Лизандро Лейте, «просвещеннейший корифей юридической литературы», состоял членом Академии уже больше десяти лет и считался крупным специалистом по выборам: как свои пять пальцев знал он все хитрости и тонкости, все тактические маневры и стратегические удары, которые неизменно приводили его протеже к победе. Прозорливый покровитель кандидатов в Академию умудрялся получать немалые барыши с каждых выборов. Злые языки — а они есть повсюду, даже и в Академии, — утверждали, что своей стремительной судейской карьерой Лейте в немалой степени обязан этим вожделенным для многих вакансиям — «он преуспевает в жизни за счет смерти». Если подобные высказывания касались его слуха, он не обращал на них внимания, невозмутимо следуя своей стезей.

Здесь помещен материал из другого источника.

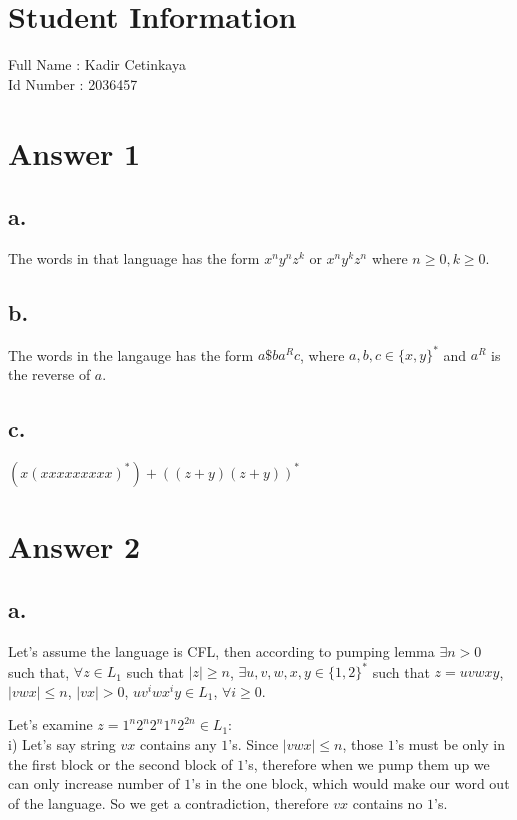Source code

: \documentclass[12pt]{article}
\begin{document}
\section*{Student Information } 
Full Name : Kadir Cetinkaya \\
Id Number : 2036457 \\

\section*{Answer 1}

\subsection*{a.}
The words in that language has the form $x^ny^nz^k$ or $x^ny^kz^n$ where $n\ge 0, k\ge 0$.

\subsection*{b.}
The words in the langauge has the form $a\$ba^Rc$, where $a,b,c\in \{x,y\}^*$ and 
$a^R$ is the reverse of $a$.

\subsection*{c.}
$(x(xxxxxxxxx)^*)+((z+y)(z+y))^*$



\section*{Answer 2}

\subsection*{a.}
Let's assume the language is CFL, then according to pumping lemma $\exists n>0$ such that,
$\forall z\in L_1$ such that $|z|\ge n$, $\exists u,v,w,x,y\in \{1,2\}^*$ such that $z=uvwxy$,
$|vwx|\le n$, $|vx|>0$, $uv^iwx^iy\in L_1$, $\forall i\ge 0$.

Let's examine $z=1^n2^n2^n1^n2^{2n}\in L_1$:\\

i) Let's say string $vx$ contains any $1$'s. Since $|vwx|\le n$, those $1$'s must be only in the
first block or the second block of $1$'s, therefore when we pump them up we can only increase
number of $1$'s in the one block, which would make our word out of the language. So we get a
contradiction, therefore $vx$ contains no $1$'s.
\end{document}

А сейчас он ласково, но властно наставлял нового кандидата, растолковывая, что тому надлежит предпринять:
— Нужно, чтобы члены Академии немедленно узнали о том, что вы выставляете свою кандидатуру, что освободившееся место принадлежит вам, мой славный друг…
Бестрепетного и отважного полковника, ни разу не дрогнувшего во главе сил безопасности перед лицом коварного и подлого внутреннего врага, сейчас, когда должна начаться борьба за бессмертие, внезапно охватывает странное смятение. Запинаясь, он бормочет:
— Выдвигать мою кандидатуру?… Прямо сейчас? А тело Бруно уже перевезли туда?… Неудобно… Может быть, дождаться похорон? Так, наверно, будет лучше?…
Круглые, растерянные глаза полковника натыкаются на журналиста — он совсем забыл про этого ненужного свидетеля. Прикрыв трубку ладонью, полковник говорит:
— Вон отсюда!
Самука — так называют Самуэла Ледермана друзья, или Сэм, как зовет его жена Да, — попытался было спорить; надежды нет, но долг требует довести дело до конца:
— Так как же с журналом, господин полковник? Вы разрешаете? («Эх, Сэм, до чего ж ты невезучий…» — чудится ему усталый голосок Да.)
Глаза-буравчики вспыхивают опасным огоньком.
— Что? Как вы смеете?… Немедленно вон отсюда, пока я не передумал и не велел вас арестовать!
Журналист, смирившийся с поражением, собрал гранки. Личное свидание с шефом безопасности ожидаемых результатов не принесло; «Перспектива» запрещена окончательно и бесповоротно, а ее редактор избежал тюрьмы по счастливой случайности — и никогда отныне он не позволит в своем присутствии дурно отзываться об Академии, об этой достойнейшей корпорации.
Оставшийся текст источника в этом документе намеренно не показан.